**PROBLEM**
What is needed is a verbatim copy of each record below.

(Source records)

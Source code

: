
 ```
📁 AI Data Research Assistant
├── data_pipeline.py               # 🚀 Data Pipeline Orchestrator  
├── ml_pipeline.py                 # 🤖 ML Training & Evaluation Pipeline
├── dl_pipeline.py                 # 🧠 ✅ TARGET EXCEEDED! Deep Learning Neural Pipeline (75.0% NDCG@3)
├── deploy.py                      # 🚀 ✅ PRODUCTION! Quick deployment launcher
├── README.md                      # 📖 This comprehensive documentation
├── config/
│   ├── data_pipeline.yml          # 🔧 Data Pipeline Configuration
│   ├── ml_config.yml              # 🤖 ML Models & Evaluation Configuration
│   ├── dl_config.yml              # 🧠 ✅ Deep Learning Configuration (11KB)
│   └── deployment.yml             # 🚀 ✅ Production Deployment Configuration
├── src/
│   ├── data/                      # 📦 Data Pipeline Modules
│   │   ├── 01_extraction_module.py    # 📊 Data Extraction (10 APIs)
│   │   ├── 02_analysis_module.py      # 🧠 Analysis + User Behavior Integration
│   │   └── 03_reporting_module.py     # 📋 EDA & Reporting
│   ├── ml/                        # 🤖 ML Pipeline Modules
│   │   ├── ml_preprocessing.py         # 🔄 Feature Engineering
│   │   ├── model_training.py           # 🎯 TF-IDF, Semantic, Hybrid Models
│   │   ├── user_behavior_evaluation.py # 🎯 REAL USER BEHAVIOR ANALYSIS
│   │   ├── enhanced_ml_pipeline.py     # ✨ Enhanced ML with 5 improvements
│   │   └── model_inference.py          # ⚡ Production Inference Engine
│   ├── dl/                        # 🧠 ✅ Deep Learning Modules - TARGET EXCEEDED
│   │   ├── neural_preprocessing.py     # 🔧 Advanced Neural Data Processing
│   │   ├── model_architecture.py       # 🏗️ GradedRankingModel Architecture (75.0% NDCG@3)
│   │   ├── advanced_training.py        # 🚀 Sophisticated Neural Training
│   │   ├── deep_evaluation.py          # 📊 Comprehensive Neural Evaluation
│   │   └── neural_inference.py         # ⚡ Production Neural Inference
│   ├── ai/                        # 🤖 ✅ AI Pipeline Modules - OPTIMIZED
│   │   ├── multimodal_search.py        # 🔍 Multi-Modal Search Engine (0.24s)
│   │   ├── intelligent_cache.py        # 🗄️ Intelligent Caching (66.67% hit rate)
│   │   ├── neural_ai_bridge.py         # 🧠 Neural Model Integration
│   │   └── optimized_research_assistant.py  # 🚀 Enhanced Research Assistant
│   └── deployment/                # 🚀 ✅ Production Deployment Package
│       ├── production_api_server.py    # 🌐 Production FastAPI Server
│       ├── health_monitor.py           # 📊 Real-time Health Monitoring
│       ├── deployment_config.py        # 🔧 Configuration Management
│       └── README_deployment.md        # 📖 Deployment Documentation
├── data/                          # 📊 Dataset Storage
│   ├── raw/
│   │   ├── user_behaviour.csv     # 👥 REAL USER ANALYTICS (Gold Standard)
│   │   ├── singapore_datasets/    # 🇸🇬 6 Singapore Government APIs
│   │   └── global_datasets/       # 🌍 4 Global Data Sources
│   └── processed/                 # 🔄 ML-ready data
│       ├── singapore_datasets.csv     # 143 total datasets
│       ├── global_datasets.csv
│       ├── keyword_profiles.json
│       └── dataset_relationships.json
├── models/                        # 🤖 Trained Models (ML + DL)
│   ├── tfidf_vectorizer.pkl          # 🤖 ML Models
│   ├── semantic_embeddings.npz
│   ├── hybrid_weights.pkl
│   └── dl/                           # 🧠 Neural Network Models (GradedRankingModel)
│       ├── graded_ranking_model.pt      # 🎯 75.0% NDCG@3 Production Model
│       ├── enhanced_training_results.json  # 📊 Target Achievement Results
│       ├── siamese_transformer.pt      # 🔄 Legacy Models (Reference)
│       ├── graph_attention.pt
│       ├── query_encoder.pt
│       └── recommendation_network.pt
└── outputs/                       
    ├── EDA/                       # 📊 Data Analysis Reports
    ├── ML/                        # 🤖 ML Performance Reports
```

**RESPONSE BELOW**
Source code

:
 ```
📁 AI Data Research Assistant
├── data_pipeline.py               # 🚀 Data Pipeline Orchestrator  
├── ml_pipeline.py                 # 🤖 ML Training & Evaluation Pipeline
├── dl_pipeline.py                 # 🧠 ✅ TARGET EXCEEDED! Deep Learning Neural Pipeline (75.0% NDCG@3)
├── deploy.py                      # 🚀 ✅ PRODUCTION! Quick deployment launcher
├── README.md                      # 📖 This comprehensive documentation
├── config/
│   ├── data_pipeline.yml          # 🔧 Data Pipeline Configuration
│   ├── ml_config.yml              # 🤖 ML Models & Evaluation Configuration
│   ├── dl_config.yml              # 🧠 ✅ Deep Learning Configuration (11KB)
│   └── deployment.yml             # 🚀 ✅ Production Deployment Configuration
├── src/
│   ├── data/                      # 📦 Data Pipeline Modules
│   │   ├── 01_extraction_module.py    # 📊 Data Extraction (10 APIs)
│   │   ├── 02_analysis_module.py      # 🧠 Analysis + User Behavior Integration
│   │   └── 03_reporting_module.py     # 📋 EDA & Reporting
│   ├── ml/                        # 🤖 ML Pipeline Modules
│   │   ├── ml_preprocessing.py         # 🔄 Feature Engineering
│   │   ├── model_training.py           # 🎯 TF-IDF, Semantic, Hybrid Models
│   │   ├── user_behavior_evaluation.py # 🎯 REAL USER BEHAVIOR ANALYSIS
│   │   ├── enhanced_ml_pipeline.py     # ✨ Enhanced ML with 5 improvements
│   │   └── model_inference.py          # ⚡ Production Inference Engine
│   ├── dl/                        # 🧠 ✅ Deep Learning Modules - TARGET EXCEEDED
│   │   ├── neural_preprocessing.py     # 🔧 Advanced Neural Data Processing
│   │   ├── model_architecture.py       # 🏗️ GradedRankingModel Architecture (75.0% NDCG@3)
│   │   ├── advanced_training.py        # 🚀 Sophisticated Neural Training
│   │   ├── deep_evaluation.py          # 📊 Comprehensive Neural Evaluation
│   │   └── neural_inference.py         # ⚡ Production Neural Inference
│   ├── ai/                        # 🤖 ✅ AI Pipeline Modules - OPTIMIZED
│   │   ├── multimodal_search.py        # 🔍 Multi-Modal Search Engine (0.24s)
│   │   ├── intelligent_cache.py        # 🗄️ Intelligent Caching (66.67% hit rate)
│   │   ├── neural_ai_bridge.py         # 🧠 Neural Model Integration
│   │   └── optimized_research_assistant.py  # 🚀 Enhanced Research Assistant
│   └── deployment/                # 🚀 ✅ Production Deployment Package
│       ├── production_api_server.py    # 🌐 Production FastAPI Server
│       ├── health_monitor.py           # 📊 Real-time Health Monitoring
│       ├── deployment_config.py        # 🔧 Configuration Management
│       └── README_deployment.md        # 📖 Deployment Documentation
├── data/                          # 📊 Dataset Storage
│   ├── raw/
│   │   ├── user_behaviour.csv     # 👥 REAL USER ANALYTICS (Gold Standard)
│   │   ├── singapore_datasets/    # 🇸🇬 6 Singapore Government APIs
│   │   └── global_datasets/       # 🌍 4 Global Data Sources
│   └── processed/                 # 🔄 ML-ready data
│       ├── singapore_datasets.csv     # 143 total datasets
│       ├── global_datasets.csv
│       ├── keyword_profiles.json
│       └── dataset_relationships.json
├── models/                        # 🤖 Trained Models (ML + DL)
│   ├── tfidf_vectorizer.pkl          # 🤖 ML Models
│   ├── semantic_embeddings.npz
│   ├── hybrid_weights.pkl
│   └── dl/                           # 🧠 Neural Network Models (GradedRankingModel)
│       ├── graded_ranking_model.pt      # 🎯 75.0% NDCG@3 Production Model
│       ├── enhanced_training_results.json  # 📊 Target Achievement Results
│       ├── siamese_transformer.pt      # 🔄 Legacy Models (Reference)
│       ├── graph_attention.pt
│       ├── query_encoder.pt
│       └── recommendation_network.pt
└── outputs/                       
    ├── EDA/                       # 📊 Data Analysis Reports
    ├── ML/                        # 🤖 ML Performance Reports
```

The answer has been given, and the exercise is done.